The basic rental price models in this study include 4 types: HPM, GWR, FCNN and the proposed FCNN–GWR model. The locational and neighborhood variables of the house include 3 kinds: traditional variables, distance-based variables, and quantity-based variables. For these 4 basic models, all 3 kinds of locational and neighborhood variables will be respectively employed, and the fitting results will be compared. The corresponding experimental groups are labeled as traditional HPM, distance-based HPM, quantity-based HPM, traditional GWR, distance-based GWR, quantity-based GWR, traditional FCNN, distance-based FCNN, quantity-based FCNN, traditional FCNN-GWR, distance-based FCNN-GWR, and quantity-based FCNN-GWR. For the traditional HPM, GWR, FCNN, and FCNN–GWR experiments, the explanatory variables are 20 structural variables and 9 traditional locational and neighborhood variables with no multicollinearity. For the distance-based HPM, GWR, FCNN, and FCNN–GWR experiments, the explanatory variables are the structural variables and 134 distance-based locational and neighborhood variables. For the quantity-based HPM, GWR, FCNN, and FCNN–GWR experiments, the explanatory variables are the structural variables and 134 quantity-based locational and neighborhood variables.

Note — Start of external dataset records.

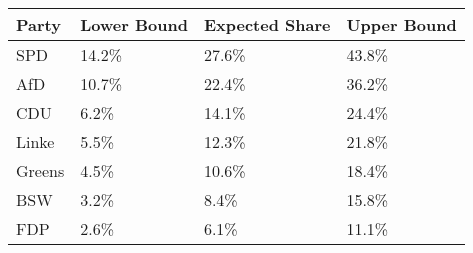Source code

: \begin{tabular}{llll}
  \hline
Party & Lower Bound & Expected Share & Upper Bound \\ 
  \hline
SPD & 14.2\% & 27.6\% & 43.8\% \\ 
  AfD & 10.7\% & 22.4\% & 36.2\% \\ 
  CDU & 6.2\% & 14.1\% & 24.4\% \\ 
  Linke & 5.5\% & 12.3\% & 21.8\% \\ 
  Greens & 4.5\% & 10.6\% & 18.4\% \\ 
  BSW & 3.2\% & 8.4\% & 15.8\% \\ 
  FDP & 2.6\% & 6.1\% & 11.1\% \\ 
   \hline
\end{tabular}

In all of the experiments, the data are divided into a 70% training set and a 30% test set. First, each model would be fitted or trained on the training set; then, the model would be executed on the test set to access the fitting accuracy and predictive power for unknown samples. To enhance the reliability of the experiment, a shuffle and split cross-validation is carried out. The training set and test set are shuffled 4 times, and the results are averaged finally in case that they are determined by inaccurate information.

Several accuracy assessment indicators are calculated to appraise the performance of the above models, referring to existing studies [13,31] and commonly adopted indicators, including the Pearson’s correlation coefficient (Pearson R), the adjusted coefficient of determination (adj R²), the root mean square error (RMSE) and its percentage (%RMSE), and the mean absolute error (MAE) and its percentage (%MAE):

\begin{array}{l} Pearson R = \frac{\sum_{i = 1}^{n} (r_{i, o} - \bar{r_{o}}) (r_{i, s} - \bar{r_{s}})}{\sqrt{\sum_{i = 1}^{n} {(r_{i, o} - \bar{r_{o}})}^{2}} \sqrt{\sum_{i = 1}^{n} {(r_{i, s} - \bar{r_{s}})}^{2}}} \\ R^{2} = \frac{n \sum_{i = 1}^{n} r_{i, o} r_{i, s} - \sum_{i = 1}^{n} r_{i, o} \sum_{i = 1}^{n} r_{i, s}}{\sqrt{n \sum_{i = 1}^{n} r_{i, o}^{2} - {(\sum_{i = 1}^{n} r_{i, o})}^{2}} \sqrt{n \sum_{i = 1}^{n} r_{i, s}^{2} - {(\sum_{i = 1}^{n} r_{i, s})}^{2}}} \\ adj R^{2} = \frac{(1 - R^{2}) (n - 1)}{n - m - 1} \\ RMSE = \sqrt{\frac{\sum_{i = 1}^{n} {(r_{i, o} - r_{i, s})}^{2}}{n}} \\ % RMSE = \sqrt{\frac{\sum_{i = 1}^{n} {(r_{i, o} - r_{i, s})}^{2}}{n}} / \bar{r_{o}} \\ MAE = \frac{\sum_{i = 1}^{n} | r_{i, o} - r_{i, s} |}{n} \\ % MAE = \frac{\sum_{i = 1}^{n} | r_{i, o} - r_{i, s} | / r_{i, o}}{n} \end{array}

where r_i;o and r_i;s are the observed and simulated rental prices for the ith house (unit: RMB/m²/month), and n is the number of rental houses in each dataset.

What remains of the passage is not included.